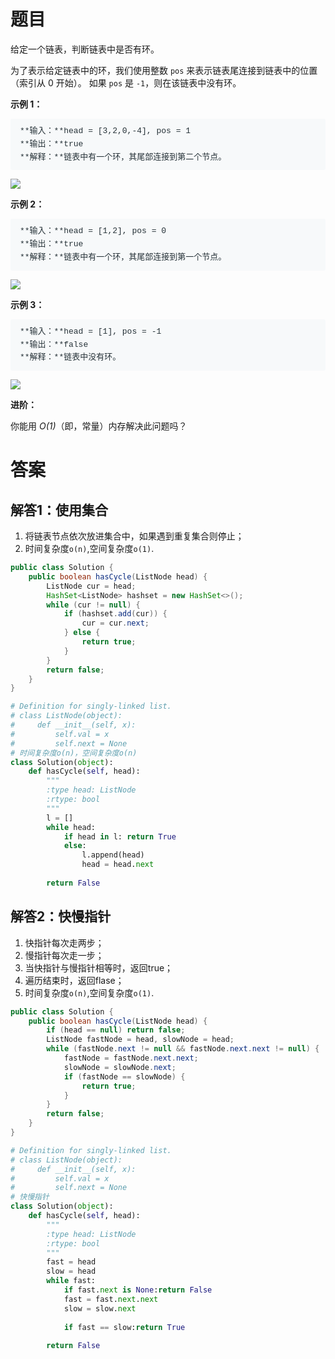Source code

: # 题目
给定一个链表，判断链表中是否有环。

为了表示给定链表中的环，我们使用整数 `pos` 来表示链表尾连接到链表中的位置（索引从 0 开始）。 如果 `pos` 是 `-1`，则在该链表中没有环。

**示例 1：**

<pre style="box-sizing: border-box; font-family: SFMono-Regular, Consolas, &quot;Liberation Mono&quot;, Menlo, Courier, monospace; font-size: 13px; margin-top: 0px; margin-bottom: 1em; overflow: auto; background: rgb(247, 249, 250); padding: 10px 15px; color: rgb(38, 50, 56); line-height: 1.6; border-radius: 3px; white-space: pre-wrap; font-style: normal; font-variant-ligatures: normal; font-variant-caps: normal; font-weight: 400; letter-spacing: normal; orphans: 2; text-align: start; text-indent: 0px; text-transform: none; widows: 2; word-spacing: 0px; -webkit-text-stroke-width: 0px; text-decoration-style: initial; text-decoration-color: initial;">**输入：**head = [3,2,0,-4], pos = 1
**输出：**true
**解释：**链表中有一个环，其尾部连接到第二个节点。
</pre>

![](https://assets.leetcode-cn.com/aliyun-lc-upload/uploads/2018/12/07/circularlinkedlist.png)

**示例 2：**

<pre style="box-sizing: border-box; font-family: SFMono-Regular, Consolas, &quot;Liberation Mono&quot;, Menlo, Courier, monospace; font-size: 13px; margin-top: 0px; margin-bottom: 1em; overflow: auto; background: rgb(247, 249, 250); padding: 10px 15px; color: rgb(38, 50, 56); line-height: 1.6; border-radius: 3px; white-space: pre-wrap; font-style: normal; font-variant-ligatures: normal; font-variant-caps: normal; font-weight: 400; letter-spacing: normal; orphans: 2; text-align: start; text-indent: 0px; text-transform: none; widows: 2; word-spacing: 0px; -webkit-text-stroke-width: 0px; text-decoration-style: initial; text-decoration-color: initial;">**输入：**head = [1,2], pos = 0
**输出：**true
**解释：**链表中有一个环，其尾部连接到第一个节点。
</pre>

![](https://assets.leetcode-cn.com/aliyun-lc-upload/uploads/2018/12/07/circularlinkedlist_test2.png)

**示例 3：**

<pre style="box-sizing: border-box; font-family: SFMono-Regular, Consolas, &quot;Liberation Mono&quot;, Menlo, Courier, monospace; font-size: 13px; margin-top: 0px; margin-bottom: 1em; overflow: auto; background: rgb(247, 249, 250); padding: 10px 15px; color: rgb(38, 50, 56); line-height: 1.6; border-radius: 3px; white-space: pre-wrap; font-style: normal; font-variant-ligatures: normal; font-variant-caps: normal; font-weight: 400; letter-spacing: normal; orphans: 2; text-align: start; text-indent: 0px; text-transform: none; widows: 2; word-spacing: 0px; -webkit-text-stroke-width: 0px; text-decoration-style: initial; text-decoration-color: initial;">**输入：**head = [1], pos = -1
**输出：**false
**解释：**链表中没有环。
</pre>

![](https://assets.leetcode-cn.com/aliyun-lc-upload/uploads/2018/12/07/circularlinkedlist_test3.png)

**进阶：**

你能用 _O(1)_（即，常量）内存解决此问题吗？

# 答案
## 解答1：使用集合
1. 将链表节点依次放进集合中，如果遇到重复集合则停止；
2. 时间复杂度`o(n)`,空间复杂度`o(1)`.

```java
public class Solution {
    public boolean hasCycle(ListNode head) {
        ListNode cur = head;
        HashSet<ListNode> hashset = new HashSet<>();
        while (cur != null) {
            if (hashset.add(cur)) {
                cur = cur.next;
            } else {
                return true;
            }
        }
        return false;
    }
}
```
```python
# Definition for singly-linked list.
# class ListNode(object):
#     def __init__(self, x):
#         self.val = x
#         self.next = None
# 时间复杂度o(n)，空间复杂度o(n)
class Solution(object):
    def hasCycle(self, head):
        """
        :type head: ListNode
        :rtype: bool
        """
        l = []
        while head:
            if head in l: return True
            else:
                l.append(head)
                head = head.next
                
        return False
```


## 解答2：快慢指针

1. 快指针每次走两步；
2. 慢指针每次走一步；
3. 当快指针与慢指针相等时，返回true；
4. 遍历结束时，返回flase；
5. 时间复杂度`o(n)`,空间复杂度`o(1)`.

```java
public class Solution {
    public boolean hasCycle(ListNode head) {
        if (head == null) return false;
        ListNode fastNode = head, slowNode = head;
        while (fastNode.next != null && fastNode.next.next != null) {
            fastNode = fastNode.next.next;
            slowNode = slowNode.next;
            if (fastNode == slowNode) {
                return true;
            }
        }
        return false;
    }
}
```

```python
# Definition for singly-linked list.
# class ListNode(object):
#     def __init__(self, x):
#         self.val = x
#         self.next = None
# 快慢指针
class Solution(object):
    def hasCycle(self, head):
        """
        :type head: ListNode
        :rtype: bool
        """
        fast = head
        slow = head
        while fast:
            if fast.next is None:return False
            fast = fast.next.next
            slow = slow.next
            
            if fast == slow:return True
            
        return False
```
•••
Determine which lines above include the word "assets", and report those lines in full.

* _Response_
![](https://assets.leetcode-cn.com/aliyun-lc-upload/uploads/2018/12/07/circularlinkedlist.png)
![](https://assets.leetcode-cn.com/aliyun-lc-upload/uploads/2018/12/07/circularlinkedlist_test2.png)
![](https://assets.leetcode-cn.com/aliyun-lc-upload/uploads/2018/12/07/circularlinkedlist_test3.png)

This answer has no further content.